Back in Asgard and an undefinable time agone, ‘When Speaks the Dragon!’ and ‘The Fiery Breath of Fafnir!’ pitted Thor and his Warriors Three comrades Fandral, Hogun and Volstagg against a staggering reptilian monstrosity: a threat finally quashed in #136’s ‘There Shall Come a Miracle!’

The lead story in that issue is a turning point in the history of the Storm Lord. ‘To Become an Immortal!’ finds Odin transforming Jane Foster into an Asgardian goddess and relocating her to Asgard, but her frail human mind cannot cope with the wonders and perils of the Realm Eternal and she is mercifully restored to mortality and all but written out of the series.

Luckily for the despondent Thunder God the beauteous warrior-maiden Sif was on hand…

With this story Thor’s closest link to Earth was neatly severed: from now on his adventures on Midgard are as a tourist or beneficent guest, not a resident. Asgard and infinity were now his true home, a situation quickly proved by the bombastic clash ‘If Asgard Falls…’

Set in the Gleaming City during the annual Tourney of Heroes (and originally published in The Mighty Thor Annual #2, 1966) this a martial spectacular of outlandish armours and exotic weaponry that turns decidedly serious when the deadly Destroyer is unleashed amidst the wildly warring warriors…

Although Thor had lost his human paramour, he rediscovered his childhood sweetheart, now all grown up and a fierce warrior maid to boot. A good thing too, since ‘The Thunder God and the Troll!’ (#137) introduces the bestial menace of super-troll Ulik and features open warfare begin between the Asgardians and their implacable monstrous foes.

During the spectacular carnage and combat Sif is captured and the Thunderer rushes to Earth to rescue her, whilst legions of monstrous subterranean troglodytes attacked the very heart of the kingdom…

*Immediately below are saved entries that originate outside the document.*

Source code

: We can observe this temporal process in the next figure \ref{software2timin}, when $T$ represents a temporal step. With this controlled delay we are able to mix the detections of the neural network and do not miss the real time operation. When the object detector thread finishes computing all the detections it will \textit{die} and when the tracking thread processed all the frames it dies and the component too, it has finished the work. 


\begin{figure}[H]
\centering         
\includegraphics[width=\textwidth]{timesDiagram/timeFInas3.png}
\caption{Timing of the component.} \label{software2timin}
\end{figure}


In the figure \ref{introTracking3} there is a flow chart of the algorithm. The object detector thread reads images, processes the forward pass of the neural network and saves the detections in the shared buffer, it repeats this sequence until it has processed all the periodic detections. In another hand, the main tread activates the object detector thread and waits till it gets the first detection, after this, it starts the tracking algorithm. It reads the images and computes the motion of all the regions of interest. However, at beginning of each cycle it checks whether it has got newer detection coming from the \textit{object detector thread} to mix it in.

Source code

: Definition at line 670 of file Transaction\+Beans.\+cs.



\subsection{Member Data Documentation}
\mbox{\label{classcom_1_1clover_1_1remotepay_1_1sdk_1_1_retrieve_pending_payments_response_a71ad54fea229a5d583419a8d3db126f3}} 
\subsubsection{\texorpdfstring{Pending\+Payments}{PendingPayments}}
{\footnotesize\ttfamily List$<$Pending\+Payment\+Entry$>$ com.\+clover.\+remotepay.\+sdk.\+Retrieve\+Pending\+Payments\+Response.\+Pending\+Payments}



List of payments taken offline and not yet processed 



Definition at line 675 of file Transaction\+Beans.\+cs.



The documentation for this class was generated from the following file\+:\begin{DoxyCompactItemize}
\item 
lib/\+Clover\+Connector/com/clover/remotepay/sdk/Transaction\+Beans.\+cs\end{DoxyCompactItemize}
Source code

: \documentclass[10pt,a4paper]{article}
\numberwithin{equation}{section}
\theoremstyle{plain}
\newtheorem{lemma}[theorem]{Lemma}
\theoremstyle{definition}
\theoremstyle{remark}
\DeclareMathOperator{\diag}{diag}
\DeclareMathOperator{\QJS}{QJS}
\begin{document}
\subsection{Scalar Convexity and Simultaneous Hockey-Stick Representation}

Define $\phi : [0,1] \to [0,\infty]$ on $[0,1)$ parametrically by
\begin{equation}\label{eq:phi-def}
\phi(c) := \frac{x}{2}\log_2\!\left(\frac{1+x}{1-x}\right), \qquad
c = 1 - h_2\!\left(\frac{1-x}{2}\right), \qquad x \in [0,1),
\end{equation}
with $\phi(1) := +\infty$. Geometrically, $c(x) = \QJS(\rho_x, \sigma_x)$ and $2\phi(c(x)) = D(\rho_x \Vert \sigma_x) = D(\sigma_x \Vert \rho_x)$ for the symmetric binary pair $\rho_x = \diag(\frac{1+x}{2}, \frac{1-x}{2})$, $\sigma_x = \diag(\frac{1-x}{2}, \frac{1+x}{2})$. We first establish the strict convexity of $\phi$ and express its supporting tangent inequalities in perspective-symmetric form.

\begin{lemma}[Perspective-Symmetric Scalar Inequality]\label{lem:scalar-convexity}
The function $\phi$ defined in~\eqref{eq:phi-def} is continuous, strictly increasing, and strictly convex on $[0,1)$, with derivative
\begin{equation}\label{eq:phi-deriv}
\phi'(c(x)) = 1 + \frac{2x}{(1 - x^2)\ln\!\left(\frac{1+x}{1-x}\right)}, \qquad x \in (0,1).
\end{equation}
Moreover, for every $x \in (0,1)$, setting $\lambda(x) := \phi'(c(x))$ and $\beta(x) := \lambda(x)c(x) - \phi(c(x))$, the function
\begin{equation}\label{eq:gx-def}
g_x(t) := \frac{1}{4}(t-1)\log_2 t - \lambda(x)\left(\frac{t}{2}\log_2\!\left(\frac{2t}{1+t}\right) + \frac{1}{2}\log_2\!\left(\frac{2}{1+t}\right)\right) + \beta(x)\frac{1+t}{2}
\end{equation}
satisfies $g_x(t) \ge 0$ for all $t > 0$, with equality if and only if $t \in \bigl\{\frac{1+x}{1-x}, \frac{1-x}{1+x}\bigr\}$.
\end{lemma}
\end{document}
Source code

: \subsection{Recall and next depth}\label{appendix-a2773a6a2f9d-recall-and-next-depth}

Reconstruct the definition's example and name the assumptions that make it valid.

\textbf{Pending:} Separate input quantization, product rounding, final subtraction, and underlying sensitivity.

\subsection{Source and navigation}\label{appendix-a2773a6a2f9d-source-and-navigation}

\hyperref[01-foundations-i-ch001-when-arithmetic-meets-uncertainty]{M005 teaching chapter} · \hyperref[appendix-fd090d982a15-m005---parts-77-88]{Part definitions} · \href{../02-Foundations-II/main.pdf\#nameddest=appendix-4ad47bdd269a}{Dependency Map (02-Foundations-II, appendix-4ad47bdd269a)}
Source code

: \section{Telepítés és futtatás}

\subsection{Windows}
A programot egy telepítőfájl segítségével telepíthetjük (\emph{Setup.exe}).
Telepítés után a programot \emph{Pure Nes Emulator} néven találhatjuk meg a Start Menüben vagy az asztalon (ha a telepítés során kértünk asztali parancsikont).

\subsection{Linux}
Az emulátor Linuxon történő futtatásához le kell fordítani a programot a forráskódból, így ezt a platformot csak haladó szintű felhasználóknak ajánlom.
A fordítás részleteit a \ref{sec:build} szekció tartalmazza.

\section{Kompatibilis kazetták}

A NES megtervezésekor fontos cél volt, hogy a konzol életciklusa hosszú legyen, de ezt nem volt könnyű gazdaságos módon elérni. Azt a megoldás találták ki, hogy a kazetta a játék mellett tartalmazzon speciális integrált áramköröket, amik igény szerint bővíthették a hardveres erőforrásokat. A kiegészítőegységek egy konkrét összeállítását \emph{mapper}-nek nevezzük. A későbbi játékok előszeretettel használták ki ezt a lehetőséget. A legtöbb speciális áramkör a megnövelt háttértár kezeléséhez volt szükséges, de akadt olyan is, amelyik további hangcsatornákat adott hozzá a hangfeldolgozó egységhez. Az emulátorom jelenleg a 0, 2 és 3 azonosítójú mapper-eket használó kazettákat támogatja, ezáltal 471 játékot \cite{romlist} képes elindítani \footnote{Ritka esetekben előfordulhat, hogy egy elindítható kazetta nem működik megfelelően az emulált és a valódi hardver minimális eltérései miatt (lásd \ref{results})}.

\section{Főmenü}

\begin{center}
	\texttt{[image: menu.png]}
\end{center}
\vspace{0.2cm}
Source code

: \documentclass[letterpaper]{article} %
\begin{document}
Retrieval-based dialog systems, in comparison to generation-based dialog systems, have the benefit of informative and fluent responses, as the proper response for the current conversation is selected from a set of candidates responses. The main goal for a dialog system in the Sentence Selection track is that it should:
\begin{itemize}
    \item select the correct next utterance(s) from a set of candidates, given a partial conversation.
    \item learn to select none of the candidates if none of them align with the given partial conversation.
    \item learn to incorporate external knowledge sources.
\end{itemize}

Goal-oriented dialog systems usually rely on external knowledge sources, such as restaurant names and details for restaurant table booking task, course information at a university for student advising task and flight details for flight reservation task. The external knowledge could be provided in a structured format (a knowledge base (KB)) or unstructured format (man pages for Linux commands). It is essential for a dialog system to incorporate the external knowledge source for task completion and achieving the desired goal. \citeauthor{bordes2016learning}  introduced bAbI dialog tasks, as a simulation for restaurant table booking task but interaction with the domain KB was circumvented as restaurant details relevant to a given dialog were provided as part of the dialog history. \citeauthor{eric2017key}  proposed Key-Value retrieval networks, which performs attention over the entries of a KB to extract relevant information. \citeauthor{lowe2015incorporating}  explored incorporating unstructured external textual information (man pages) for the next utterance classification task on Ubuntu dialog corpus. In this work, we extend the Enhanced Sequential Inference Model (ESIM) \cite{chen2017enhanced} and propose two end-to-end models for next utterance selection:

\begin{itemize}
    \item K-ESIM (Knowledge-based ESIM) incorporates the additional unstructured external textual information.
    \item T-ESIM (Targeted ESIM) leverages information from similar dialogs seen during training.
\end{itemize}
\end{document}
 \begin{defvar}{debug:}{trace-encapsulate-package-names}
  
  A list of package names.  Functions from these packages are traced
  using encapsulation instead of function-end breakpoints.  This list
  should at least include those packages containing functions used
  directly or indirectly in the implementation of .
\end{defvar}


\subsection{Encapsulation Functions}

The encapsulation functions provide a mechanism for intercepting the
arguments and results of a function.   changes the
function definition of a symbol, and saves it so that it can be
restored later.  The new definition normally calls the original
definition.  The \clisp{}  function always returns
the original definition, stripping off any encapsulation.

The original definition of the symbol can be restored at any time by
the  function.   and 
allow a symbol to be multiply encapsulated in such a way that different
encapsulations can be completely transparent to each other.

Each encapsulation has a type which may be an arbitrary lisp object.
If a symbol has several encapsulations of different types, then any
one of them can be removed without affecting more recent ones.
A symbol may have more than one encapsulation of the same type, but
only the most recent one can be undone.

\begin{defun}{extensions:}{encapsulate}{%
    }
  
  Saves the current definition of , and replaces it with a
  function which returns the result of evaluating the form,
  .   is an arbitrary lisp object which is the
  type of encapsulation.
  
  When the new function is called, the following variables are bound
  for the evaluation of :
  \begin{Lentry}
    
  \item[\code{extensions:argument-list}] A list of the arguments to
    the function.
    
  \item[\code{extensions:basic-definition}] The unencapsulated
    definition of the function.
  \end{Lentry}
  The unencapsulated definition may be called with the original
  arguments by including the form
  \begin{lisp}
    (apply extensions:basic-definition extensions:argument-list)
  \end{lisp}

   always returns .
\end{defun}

The Tales of Asgard feature was gradually wrapping up, but still offered Kirby a place to stretch his creative muscles. ‘The Tragedy of Hogun!’ offers revelations concerning the gripping history of the dour warrior in an Arabian Nights pastiche which also introduces sinister sorcerer Mogul of the Mystic Mountain.

In ‘The Flames of Battle!’ Thor is reunited with Sif but deprived of his magical mallet Mjolnir, courtesy of exotic technology the trolls have mysteriously developed. Do the malign invaders have a potent new ally or a terrifyingly powerful slave?

Trapped on Earth, the hammerless Thor has no means of returning to the realm beyond the Rainbow Bridge whilst in Asgard, the war goes badly and the heroic gods are close to final defeat…

For the Tales of Asgard segments, ‘The Quest for the Mystic Mountain!’ finds Hogun and his comrades edging closer to victory and vengeance, culminating in a truly stunning Kirby spectacle in Thor #139 as the wandering warriors discover ‘The Secret of the Mystic Mountain!’ In the lead story of that issue, ‘To Die Like a God!’ wraps up the Troll War in eye-popping style as Thor and Sif invade the bowels of the Earth to save the day for humanity and Asgardians alike…

With #140 the extended epics are replaced by a short run of compete, single episode tales heavy on action, starting with ‘The Growing Man!’ as Thor heads back to Earth and discovers New York under attack by a synthetic warrior who grows larger and stronger with every blow struck against him.

Time-travelling marauder Kang the Conqueror is behind the Brobdingnagian brute, whilst in back-up ‘The Battle Begins!’, Hogun and Co are menaced by a terrifying genie…

In #141 Thor confronts ‘The Wrath of Replicus’, a bombastic, bludgeoning epic involving gangsters, aliens and super-robots, counter-pointed by stunning fantasy as the wandering Asgardian warriors meet ‘Alibar and the Forty Demons!’

‘The Scourge of the Super Skrull!’ then pits Thunderer against an alien with all the powers of the Fantastic Four, even as in Asgard a new menace is investigated by Sif and indomitable warrior Balder the Brave. The back-up tale finds Kirby’s seamless melange of myth and legend leap into overdrive as ‘We, Who are About to Die…!’ depicts young Thor and the Warriors Three facing all the mystic menaces of Mogul.

Thor #143 returned to extended epics with ‘…And, Soon Shall Come: the Enchanters!’ (inked by the magnificent Bill Everett) as Sif and Balder meet a deadly trio of wizards plotting to overthrow All-Father Odin, only to fall prey to their power. Escaping to Earth they link up with Thor, but they have been followed…

Everett also inked the Tales of Asgard instalment ‘To the Death!’ as comic relief Volstagg takes centre-stage to seduce Mogul’s sinister sister…

Colletta returned with ‘This Battleground Earth!’, wherein two Enchanters attack the warriors on Midgard whilst the third duelled directly with Odin in the home of the gods. At the back, Mogul declared ‘The Beginning of the End!’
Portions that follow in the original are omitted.